Output exactly the lines below, starting with the line that has "There are no toxins on that item at present." and going on through the line that has "jabbing at her.[0;37m", both included, and no other lines.
-*-*-
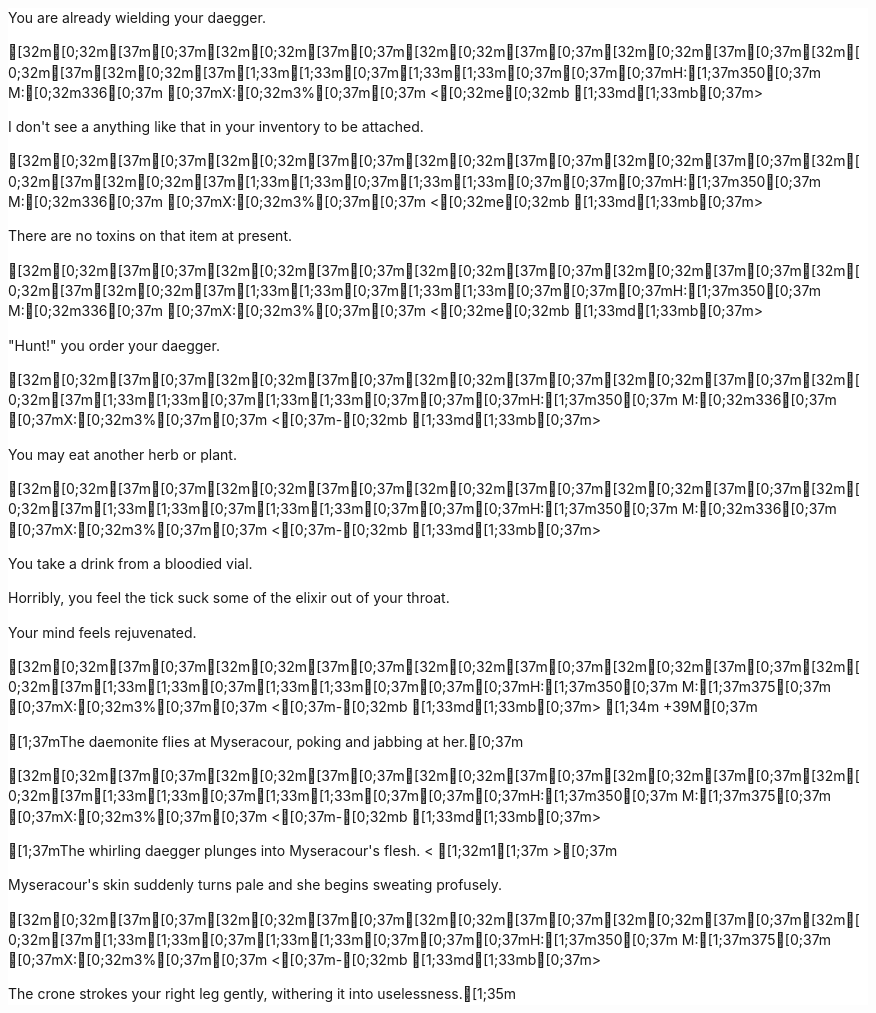 You are already wielding your daegger.

[32m[0;32m[37m[0;37m[32m[0;32m[37m[0;37m[32m[0;32m[37m[0;37m[32m[0;32m[37m[0;37m[32m[0;32m[37m[32m[0;32m[37m[1;33m[1;33m[0;37m[1;33m[1;33m[0;37m[0;37m[0;37mH:[1;37m350[0;37m M:[0;32m336[0;37m [0;37mX:[0;32m3%[0;37m[0;37m <[0;32me[0;32mb [1;33md[1;33mb[0;37m> 

I don't see a anything like that in your inventory to be attached.

[32m[0;32m[37m[0;37m[32m[0;32m[37m[0;37m[32m[0;32m[37m[0;37m[32m[0;32m[37m[0;37m[32m[0;32m[37m[32m[0;32m[37m[1;33m[1;33m[0;37m[1;33m[1;33m[0;37m[0;37m[0;37mH:[1;37m350[0;37m M:[0;32m336[0;37m [0;37mX:[0;32m3%[0;37m[0;37m <[0;32me[0;32mb [1;33md[1;33mb[0;37m> 

There are no toxins on that item at present.

[32m[0;32m[37m[0;37m[32m[0;32m[37m[0;37m[32m[0;32m[37m[0;37m[32m[0;32m[37m[0;37m[32m[0;32m[37m[32m[0;32m[37m[1;33m[1;33m[0;37m[1;33m[1;33m[0;37m[0;37m[0;37mH:[1;37m350[0;37m M:[0;32m336[0;37m [0;37mX:[0;32m3%[0;37m[0;37m <[0;32me[0;32mb [1;33md[1;33mb[0;37m> 

"Hunt!" you order your daegger.

[32m[0;32m[37m[0;37m[32m[0;32m[37m[0;37m[32m[0;32m[37m[0;37m[32m[0;32m[37m[0;37m[32m[0;32m[37m[1;33m[1;33m[0;37m[1;33m[1;33m[0;37m[0;37m[0;37mH:[1;37m350[0;37m M:[0;32m336[0;37m [0;37mX:[0;32m3%[0;37m[0;37m <[0;37m-[0;32mb [1;33md[1;33mb[0;37m> 

You may eat another herb or plant.

[32m[0;32m[37m[0;37m[32m[0;32m[37m[0;37m[32m[0;32m[37m[0;37m[32m[0;32m[37m[0;37m[32m[0;32m[37m[1;33m[1;33m[0;37m[1;33m[1;33m[0;37m[0;37m[0;37mH:[1;37m350[0;37m M:[0;32m336[0;37m [0;37mX:[0;32m3%[0;37m[0;37m <[0;37m-[0;32mb [1;33md[1;33mb[0;37m> 

You take a drink from a bloodied vial.

Horribly, you feel the tick suck some of the elixir out of your throat.

Your mind feels rejuvenated.

[32m[0;32m[37m[0;37m[32m[0;32m[37m[0;37m[32m[0;32m[37m[0;37m[32m[0;32m[37m[0;37m[32m[0;32m[37m[1;33m[1;33m[0;37m[1;33m[1;33m[0;37m[0;37m[0;37mH:[1;37m350[0;37m M:[1;37m375[0;37m [0;37mX:[0;32m3%[0;37m[0;37m <[0;37m-[0;32mb [1;33md[1;33mb[0;37m> [1;34m +39M[0;37m

[1;37mThe daemonite flies at Myseracour, poking and jabbing at her.[0;37m

[32m[0;32m[37m[0;37m[32m[0;32m[37m[0;37m[32m[0;32m[37m[0;37m[32m[0;32m[37m[0;37m[32m[0;32m[37m[1;33m[1;33m[0;37m[1;33m[1;33m[0;37m[0;37m[0;37mH:[1;37m350[0;37m M:[1;37m375[0;37m [0;37mX:[0;32m3%[0;37m[0;37m <[0;37m-[0;32mb [1;33md[1;33mb[0;37m> 

[1;37mThe whirling daegger plunges into Myseracour's flesh. < [1;32m1[1;37m >[0;37m

Myseracour's skin suddenly turns pale and she begins sweating profusely.

[32m[0;32m[37m[0;37m[32m[0;32m[37m[0;37m[32m[0;32m[37m[0;37m[32m[0;32m[37m[0;37m[32m[0;32m[37m[1;33m[1;33m[0;37m[1;33m[1;33m[0;37m[0;37m[0;37mH:[1;37m350[0;37m M:[1;37m375[0;37m [0;37mX:[0;32m3%[0;37m[0;37m <[0;37m-[0;32mb [1;33md[1;33mb[0;37m> 

The crone strokes your right leg gently, withering it into uselessness.[1;35m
-*-*-
> [Task response]
There are no toxins on that item at present.

[32m[0;32m[37m[0;37m[32m[0;32m[37m[0;37m[32m[0;32m[37m[0;37m[32m[0;32m[37m[0;37m[32m[0;32m[37m[32m[0;32m[37m[1;33m[1;33m[0;37m[1;33m[1;33m[0;37m[0;37m[0;37mH:[1;37m350[0;37m M:[0;32m336[0;37m [0;37mX:[0;32m3%[0;37m[0;37m <[0;32me[0;32mb [1;33md[1;33mb[0;37m> 

"Hunt!" you order your daegger.

[32m[0;32m[37m[0;37m[32m[0;32m[37m[0;37m[32m[0;32m[37m[0;37m[32m[0;32m[37m[0;37m[32m[0;32m[37m[1;33m[1;33m[0;37m[1;33m[1;33m[0;37m[0;37m[0;37mH:[1;37m350[0;37m M:[0;32m336[0;37m [0;37mX:[0;32m3%[0;37m[0;37m <[0;37m-[0;32mb [1;33md[1;33mb[0;37m> 

You may eat another herb or plant.

[32m[0;32m[37m[0;37m[32m[0;32m[37m[0;37m[32m[0;32m[37m[0;37m[32m[0;32m[37m[0;37m[32m[0;32m[37m[1;33m[1;33m[0;37m[1;33m[1;33m[0;37m[0;37m[0;37mH:[1;37m350[0;37m M:[0;32m336[0;37m [0;37mX:[0;32m3%[0;37m[0;37m <[0;37m-[0;32mb [1;33md[1;33mb[0;37m> 

You take a drink from a bloodied vial.

Horribly, you feel the tick suck some of the elixir out of your throat.

Your mind feels rejuvenated.

[32m[0;32m[37m[0;37m[32m[0;32m[37m[0;37m[32m[0;32m[37m[0;37m[32m[0;32m[37m[0;37m[32m[0;32m[37m[1;33m[1;33m[0;37m[1;33m[1;33m[0;37m[0;37m[0;37mH:[1;37m350[0;37m M:[1;37m375[0;37m [0;37mX:[0;32m3%[0;37m[0;37m <[0;37m-[0;32mb [1;33md[1;33mb[0;37m> [1;34m +39M[0;37m

[1;37mThe daemonite flies at Myseracour, poking and jabbing at her.[0;37m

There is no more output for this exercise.